PROBLEM DESCRIPTION:
How many lines in the listing below include the word "accesso"? Answer with the number and nothing else.

DATA UNDER STUDY:

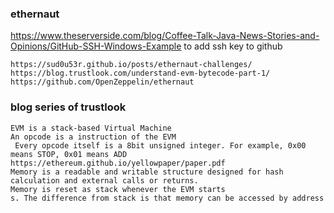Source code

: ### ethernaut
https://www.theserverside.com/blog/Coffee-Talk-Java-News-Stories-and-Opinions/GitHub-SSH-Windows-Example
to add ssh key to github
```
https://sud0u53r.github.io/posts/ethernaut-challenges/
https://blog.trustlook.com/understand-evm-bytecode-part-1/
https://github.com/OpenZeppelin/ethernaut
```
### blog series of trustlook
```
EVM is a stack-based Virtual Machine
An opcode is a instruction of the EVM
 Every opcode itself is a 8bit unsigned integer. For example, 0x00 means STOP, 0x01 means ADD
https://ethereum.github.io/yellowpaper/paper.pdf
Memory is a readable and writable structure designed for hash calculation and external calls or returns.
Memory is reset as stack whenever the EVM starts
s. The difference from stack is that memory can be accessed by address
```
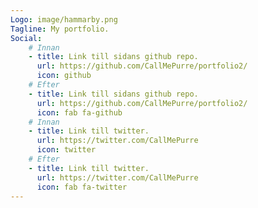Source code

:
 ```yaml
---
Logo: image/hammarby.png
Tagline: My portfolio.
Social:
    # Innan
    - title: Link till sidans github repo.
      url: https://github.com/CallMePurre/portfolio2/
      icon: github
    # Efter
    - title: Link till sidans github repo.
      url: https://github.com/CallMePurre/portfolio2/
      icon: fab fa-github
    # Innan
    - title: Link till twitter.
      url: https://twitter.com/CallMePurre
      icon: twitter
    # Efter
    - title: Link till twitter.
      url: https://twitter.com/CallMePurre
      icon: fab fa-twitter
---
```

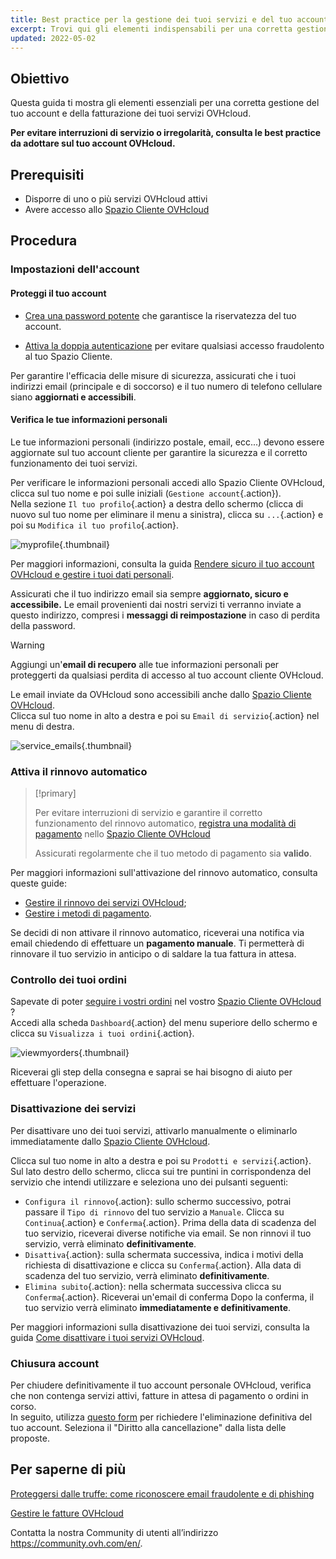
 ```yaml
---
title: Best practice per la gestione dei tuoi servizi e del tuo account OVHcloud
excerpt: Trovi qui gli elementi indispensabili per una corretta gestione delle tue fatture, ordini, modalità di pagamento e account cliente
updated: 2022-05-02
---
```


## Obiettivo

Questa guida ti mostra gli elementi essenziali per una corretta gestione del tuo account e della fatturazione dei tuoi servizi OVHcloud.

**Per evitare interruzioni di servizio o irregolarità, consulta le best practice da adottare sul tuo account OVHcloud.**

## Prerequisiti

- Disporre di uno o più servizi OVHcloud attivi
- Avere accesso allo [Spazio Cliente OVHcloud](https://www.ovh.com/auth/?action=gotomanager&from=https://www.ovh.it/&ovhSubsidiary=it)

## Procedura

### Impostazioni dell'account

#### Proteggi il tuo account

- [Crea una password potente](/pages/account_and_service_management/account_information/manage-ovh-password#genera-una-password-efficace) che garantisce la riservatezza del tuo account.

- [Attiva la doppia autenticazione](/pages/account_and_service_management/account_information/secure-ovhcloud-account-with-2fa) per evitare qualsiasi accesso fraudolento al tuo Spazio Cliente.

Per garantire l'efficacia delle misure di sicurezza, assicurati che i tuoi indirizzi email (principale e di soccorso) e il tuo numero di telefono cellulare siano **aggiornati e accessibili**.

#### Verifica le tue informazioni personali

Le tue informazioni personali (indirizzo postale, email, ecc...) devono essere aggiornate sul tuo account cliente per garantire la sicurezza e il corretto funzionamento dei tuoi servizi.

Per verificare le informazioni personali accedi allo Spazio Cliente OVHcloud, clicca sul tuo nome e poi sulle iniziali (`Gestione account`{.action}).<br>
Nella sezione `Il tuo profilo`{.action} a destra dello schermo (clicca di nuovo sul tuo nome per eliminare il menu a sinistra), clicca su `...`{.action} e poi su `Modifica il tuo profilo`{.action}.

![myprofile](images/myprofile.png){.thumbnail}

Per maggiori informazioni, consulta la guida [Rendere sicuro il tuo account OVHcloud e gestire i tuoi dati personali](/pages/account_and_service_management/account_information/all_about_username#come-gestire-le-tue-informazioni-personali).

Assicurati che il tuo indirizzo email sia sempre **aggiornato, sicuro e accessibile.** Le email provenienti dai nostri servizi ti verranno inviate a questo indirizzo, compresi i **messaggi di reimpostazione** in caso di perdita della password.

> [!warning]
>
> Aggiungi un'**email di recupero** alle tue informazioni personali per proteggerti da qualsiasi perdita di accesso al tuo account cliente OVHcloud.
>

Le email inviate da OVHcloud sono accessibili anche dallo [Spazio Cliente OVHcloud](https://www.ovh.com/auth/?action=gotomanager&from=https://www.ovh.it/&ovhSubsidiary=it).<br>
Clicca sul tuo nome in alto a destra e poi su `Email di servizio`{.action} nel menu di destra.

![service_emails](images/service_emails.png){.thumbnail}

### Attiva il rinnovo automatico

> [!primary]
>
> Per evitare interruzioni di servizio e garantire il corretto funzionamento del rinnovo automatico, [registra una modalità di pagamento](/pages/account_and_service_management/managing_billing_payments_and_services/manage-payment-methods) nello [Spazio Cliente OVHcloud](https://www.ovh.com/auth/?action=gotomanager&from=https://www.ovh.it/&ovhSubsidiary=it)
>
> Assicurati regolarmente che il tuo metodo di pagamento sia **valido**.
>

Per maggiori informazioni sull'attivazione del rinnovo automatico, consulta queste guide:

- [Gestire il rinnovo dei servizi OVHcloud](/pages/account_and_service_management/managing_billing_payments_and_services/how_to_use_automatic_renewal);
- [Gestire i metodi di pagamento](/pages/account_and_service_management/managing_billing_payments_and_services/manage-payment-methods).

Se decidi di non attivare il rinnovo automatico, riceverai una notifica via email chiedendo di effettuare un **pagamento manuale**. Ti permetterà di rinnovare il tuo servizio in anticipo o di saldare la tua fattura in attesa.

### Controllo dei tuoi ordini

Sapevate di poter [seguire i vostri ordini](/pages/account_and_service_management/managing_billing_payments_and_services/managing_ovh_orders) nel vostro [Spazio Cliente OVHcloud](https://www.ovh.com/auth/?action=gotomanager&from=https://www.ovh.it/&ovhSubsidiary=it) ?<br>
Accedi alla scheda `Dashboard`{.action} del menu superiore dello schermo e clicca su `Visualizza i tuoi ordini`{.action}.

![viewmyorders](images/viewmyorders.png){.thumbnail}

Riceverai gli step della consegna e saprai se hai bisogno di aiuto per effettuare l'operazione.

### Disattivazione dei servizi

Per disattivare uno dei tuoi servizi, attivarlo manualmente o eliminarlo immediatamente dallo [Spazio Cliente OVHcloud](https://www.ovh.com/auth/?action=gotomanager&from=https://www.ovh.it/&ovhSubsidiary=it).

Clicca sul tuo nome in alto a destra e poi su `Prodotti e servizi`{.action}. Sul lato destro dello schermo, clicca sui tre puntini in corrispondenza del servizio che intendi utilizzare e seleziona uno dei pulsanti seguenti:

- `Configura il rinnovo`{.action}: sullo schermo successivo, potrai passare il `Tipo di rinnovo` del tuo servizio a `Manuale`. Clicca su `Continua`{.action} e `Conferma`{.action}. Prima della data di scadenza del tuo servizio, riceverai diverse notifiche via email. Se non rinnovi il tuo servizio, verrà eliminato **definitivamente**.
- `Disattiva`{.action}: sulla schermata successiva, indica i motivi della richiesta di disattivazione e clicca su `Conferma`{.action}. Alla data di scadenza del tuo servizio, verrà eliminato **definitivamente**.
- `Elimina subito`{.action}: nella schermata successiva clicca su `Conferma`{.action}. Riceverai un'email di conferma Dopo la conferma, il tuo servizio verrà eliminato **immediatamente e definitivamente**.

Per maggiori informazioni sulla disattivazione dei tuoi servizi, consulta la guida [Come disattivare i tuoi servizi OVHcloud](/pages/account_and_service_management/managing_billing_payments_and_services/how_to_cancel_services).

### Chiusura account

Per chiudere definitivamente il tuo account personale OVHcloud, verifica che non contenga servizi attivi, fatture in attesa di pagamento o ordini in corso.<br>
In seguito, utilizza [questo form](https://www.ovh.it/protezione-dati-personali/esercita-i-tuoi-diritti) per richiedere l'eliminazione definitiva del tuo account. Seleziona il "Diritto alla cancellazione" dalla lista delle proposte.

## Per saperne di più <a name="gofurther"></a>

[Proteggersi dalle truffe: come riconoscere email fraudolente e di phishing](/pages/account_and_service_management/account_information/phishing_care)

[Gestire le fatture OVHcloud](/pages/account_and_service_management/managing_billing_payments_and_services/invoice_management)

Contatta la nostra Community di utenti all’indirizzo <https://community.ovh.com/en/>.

TASK RESULT:
3